◆ DATA SHOWN

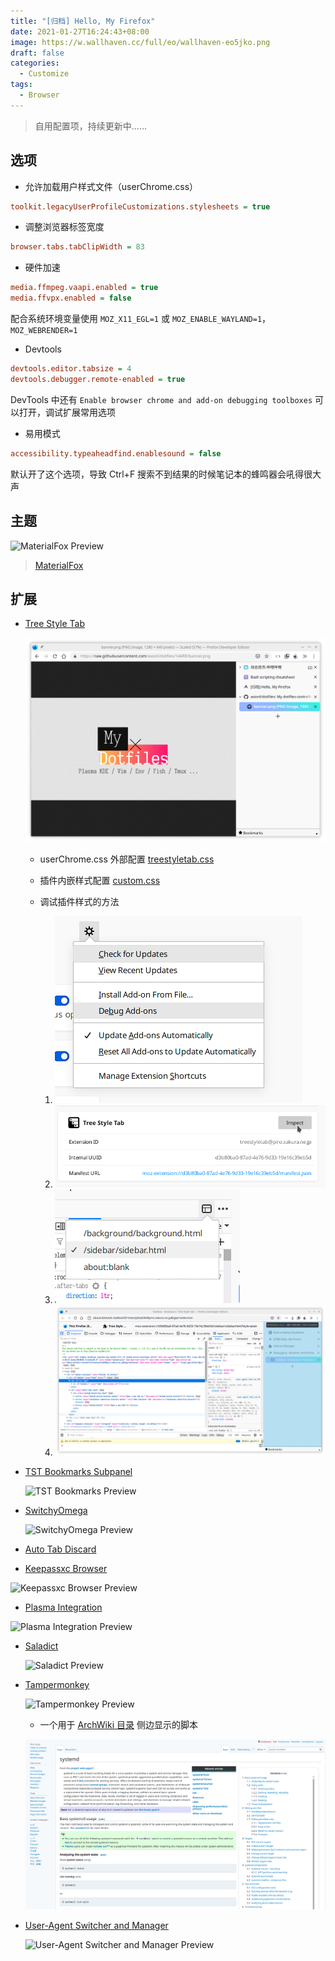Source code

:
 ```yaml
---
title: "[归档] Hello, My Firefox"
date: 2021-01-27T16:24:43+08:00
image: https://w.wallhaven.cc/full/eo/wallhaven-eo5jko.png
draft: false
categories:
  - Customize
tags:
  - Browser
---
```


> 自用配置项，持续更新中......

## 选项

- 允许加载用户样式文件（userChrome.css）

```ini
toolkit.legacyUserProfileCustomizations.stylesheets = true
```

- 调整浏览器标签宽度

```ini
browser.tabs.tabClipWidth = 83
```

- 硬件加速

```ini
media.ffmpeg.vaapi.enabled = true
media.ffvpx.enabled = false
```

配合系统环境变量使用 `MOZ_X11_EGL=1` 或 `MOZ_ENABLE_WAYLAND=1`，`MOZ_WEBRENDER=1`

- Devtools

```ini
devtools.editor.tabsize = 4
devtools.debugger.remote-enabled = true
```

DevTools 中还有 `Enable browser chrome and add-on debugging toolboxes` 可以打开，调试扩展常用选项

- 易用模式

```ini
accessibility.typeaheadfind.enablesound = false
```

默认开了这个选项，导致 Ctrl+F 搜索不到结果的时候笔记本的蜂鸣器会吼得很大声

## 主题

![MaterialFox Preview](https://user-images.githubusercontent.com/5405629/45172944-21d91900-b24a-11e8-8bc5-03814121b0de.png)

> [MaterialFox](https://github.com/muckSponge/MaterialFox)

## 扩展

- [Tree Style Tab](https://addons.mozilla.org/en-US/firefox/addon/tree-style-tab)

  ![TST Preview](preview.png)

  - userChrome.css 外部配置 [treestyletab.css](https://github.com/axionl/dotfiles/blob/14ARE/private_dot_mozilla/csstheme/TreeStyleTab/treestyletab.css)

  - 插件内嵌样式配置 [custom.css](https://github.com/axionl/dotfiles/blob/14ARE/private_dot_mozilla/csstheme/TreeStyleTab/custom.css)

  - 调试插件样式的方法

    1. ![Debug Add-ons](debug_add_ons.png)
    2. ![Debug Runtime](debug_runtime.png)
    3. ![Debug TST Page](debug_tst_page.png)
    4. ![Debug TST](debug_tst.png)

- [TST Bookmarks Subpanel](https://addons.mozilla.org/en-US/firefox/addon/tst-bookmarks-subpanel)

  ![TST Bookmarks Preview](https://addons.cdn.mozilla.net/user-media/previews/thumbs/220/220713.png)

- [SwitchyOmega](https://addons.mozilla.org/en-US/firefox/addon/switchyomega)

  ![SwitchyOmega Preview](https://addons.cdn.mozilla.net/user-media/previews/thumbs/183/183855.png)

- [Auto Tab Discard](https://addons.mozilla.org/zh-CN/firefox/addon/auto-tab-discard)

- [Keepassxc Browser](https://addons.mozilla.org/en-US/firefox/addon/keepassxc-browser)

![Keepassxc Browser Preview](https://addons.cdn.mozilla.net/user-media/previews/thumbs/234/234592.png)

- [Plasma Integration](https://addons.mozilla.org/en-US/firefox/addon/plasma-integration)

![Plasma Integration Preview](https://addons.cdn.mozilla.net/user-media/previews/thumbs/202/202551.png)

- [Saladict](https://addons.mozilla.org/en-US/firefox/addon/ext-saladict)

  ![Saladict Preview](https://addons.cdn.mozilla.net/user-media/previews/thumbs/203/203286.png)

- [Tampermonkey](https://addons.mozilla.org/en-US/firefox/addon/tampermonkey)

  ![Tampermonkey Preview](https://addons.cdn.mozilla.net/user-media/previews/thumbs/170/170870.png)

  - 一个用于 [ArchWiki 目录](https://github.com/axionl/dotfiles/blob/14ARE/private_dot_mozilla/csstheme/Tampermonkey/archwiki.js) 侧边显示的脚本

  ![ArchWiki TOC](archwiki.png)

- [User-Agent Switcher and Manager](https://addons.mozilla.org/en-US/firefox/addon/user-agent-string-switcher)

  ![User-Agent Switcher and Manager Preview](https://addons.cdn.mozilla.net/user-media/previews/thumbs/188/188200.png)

--

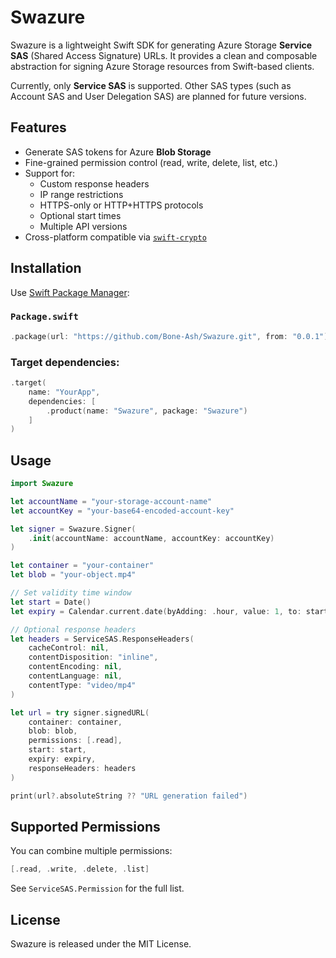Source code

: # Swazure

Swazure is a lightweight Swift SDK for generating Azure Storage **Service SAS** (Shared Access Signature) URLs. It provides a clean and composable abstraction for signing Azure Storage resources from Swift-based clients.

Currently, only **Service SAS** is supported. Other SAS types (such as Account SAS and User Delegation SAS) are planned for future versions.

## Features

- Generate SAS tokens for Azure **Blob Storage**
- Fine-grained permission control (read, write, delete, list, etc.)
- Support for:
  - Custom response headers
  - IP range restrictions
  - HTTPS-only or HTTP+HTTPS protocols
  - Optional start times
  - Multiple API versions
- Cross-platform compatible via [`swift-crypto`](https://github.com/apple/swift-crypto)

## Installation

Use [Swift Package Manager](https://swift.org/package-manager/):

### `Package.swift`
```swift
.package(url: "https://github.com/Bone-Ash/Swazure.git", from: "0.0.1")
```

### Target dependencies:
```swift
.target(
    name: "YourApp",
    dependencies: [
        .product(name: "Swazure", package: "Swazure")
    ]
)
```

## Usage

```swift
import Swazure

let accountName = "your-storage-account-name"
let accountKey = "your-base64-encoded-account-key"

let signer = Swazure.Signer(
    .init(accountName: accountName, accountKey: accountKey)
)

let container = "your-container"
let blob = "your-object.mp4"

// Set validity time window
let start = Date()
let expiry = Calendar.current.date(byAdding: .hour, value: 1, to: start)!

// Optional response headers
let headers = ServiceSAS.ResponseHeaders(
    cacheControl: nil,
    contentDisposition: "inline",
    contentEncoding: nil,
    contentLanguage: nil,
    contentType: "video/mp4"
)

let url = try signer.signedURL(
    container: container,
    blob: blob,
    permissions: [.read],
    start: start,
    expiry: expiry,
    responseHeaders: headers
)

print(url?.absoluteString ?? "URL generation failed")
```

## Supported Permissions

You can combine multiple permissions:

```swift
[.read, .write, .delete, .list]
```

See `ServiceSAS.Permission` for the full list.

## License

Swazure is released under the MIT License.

--

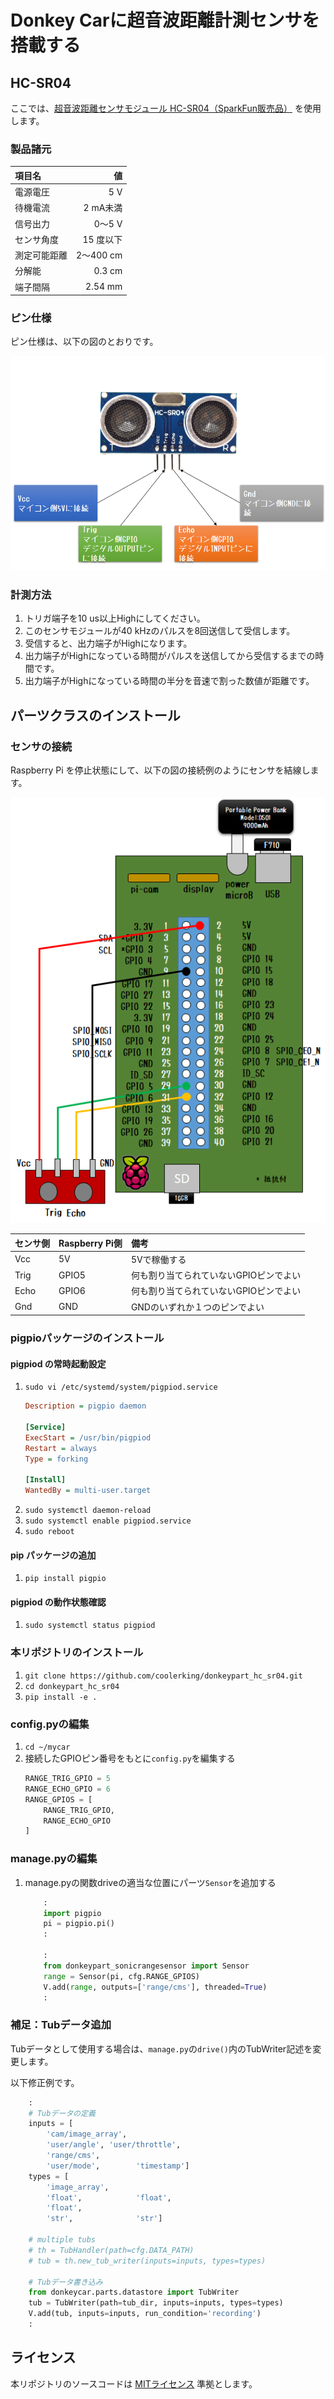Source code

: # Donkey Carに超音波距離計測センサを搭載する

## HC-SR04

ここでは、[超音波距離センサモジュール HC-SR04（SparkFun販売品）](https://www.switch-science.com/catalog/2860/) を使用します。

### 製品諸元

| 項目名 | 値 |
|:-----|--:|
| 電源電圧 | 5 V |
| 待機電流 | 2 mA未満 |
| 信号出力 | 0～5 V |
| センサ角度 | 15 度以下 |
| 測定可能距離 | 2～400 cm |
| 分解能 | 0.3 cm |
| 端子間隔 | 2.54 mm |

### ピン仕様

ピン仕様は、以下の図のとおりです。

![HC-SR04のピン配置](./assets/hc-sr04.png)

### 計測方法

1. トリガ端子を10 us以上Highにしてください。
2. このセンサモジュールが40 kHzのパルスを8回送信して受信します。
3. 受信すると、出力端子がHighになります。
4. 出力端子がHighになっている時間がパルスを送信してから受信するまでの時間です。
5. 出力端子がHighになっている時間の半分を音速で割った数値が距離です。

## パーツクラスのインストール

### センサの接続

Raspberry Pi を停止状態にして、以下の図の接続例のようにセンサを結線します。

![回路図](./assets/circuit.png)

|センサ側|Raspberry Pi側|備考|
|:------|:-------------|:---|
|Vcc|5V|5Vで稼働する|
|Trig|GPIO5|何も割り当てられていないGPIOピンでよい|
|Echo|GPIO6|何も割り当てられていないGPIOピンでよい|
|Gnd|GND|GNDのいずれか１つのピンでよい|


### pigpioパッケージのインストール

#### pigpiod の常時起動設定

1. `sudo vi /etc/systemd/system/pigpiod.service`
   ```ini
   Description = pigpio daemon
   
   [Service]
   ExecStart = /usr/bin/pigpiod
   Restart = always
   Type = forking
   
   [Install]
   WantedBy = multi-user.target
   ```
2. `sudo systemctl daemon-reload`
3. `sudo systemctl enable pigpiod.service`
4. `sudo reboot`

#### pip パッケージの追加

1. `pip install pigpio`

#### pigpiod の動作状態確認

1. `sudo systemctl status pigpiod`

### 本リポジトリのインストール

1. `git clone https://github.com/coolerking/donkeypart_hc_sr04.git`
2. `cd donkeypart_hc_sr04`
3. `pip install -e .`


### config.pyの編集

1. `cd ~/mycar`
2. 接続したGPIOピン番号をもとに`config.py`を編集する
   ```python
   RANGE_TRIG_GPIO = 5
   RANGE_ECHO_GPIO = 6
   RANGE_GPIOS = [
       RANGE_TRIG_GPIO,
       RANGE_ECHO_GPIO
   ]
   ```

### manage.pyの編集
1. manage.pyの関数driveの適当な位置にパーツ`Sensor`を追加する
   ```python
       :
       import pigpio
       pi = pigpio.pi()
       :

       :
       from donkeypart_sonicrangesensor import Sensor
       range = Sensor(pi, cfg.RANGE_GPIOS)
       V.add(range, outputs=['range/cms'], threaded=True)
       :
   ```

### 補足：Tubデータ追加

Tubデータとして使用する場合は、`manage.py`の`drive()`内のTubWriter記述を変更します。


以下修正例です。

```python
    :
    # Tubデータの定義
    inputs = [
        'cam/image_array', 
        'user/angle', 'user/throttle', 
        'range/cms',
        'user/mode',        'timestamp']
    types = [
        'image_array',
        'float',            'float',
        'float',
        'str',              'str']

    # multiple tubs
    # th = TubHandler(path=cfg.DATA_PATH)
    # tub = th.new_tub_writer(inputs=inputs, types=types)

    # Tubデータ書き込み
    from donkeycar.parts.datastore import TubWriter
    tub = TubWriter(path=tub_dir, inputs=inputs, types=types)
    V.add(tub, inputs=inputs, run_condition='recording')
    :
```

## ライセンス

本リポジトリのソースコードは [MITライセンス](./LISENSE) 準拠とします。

◆ PROBLEM TO WORK ON
From the listing above, copy all lines holding the word "accountName".

◆ COMPLETED TASK
let accountName = "your-storage-account-name"
    .init(accountName: accountName, accountKey: accountKey)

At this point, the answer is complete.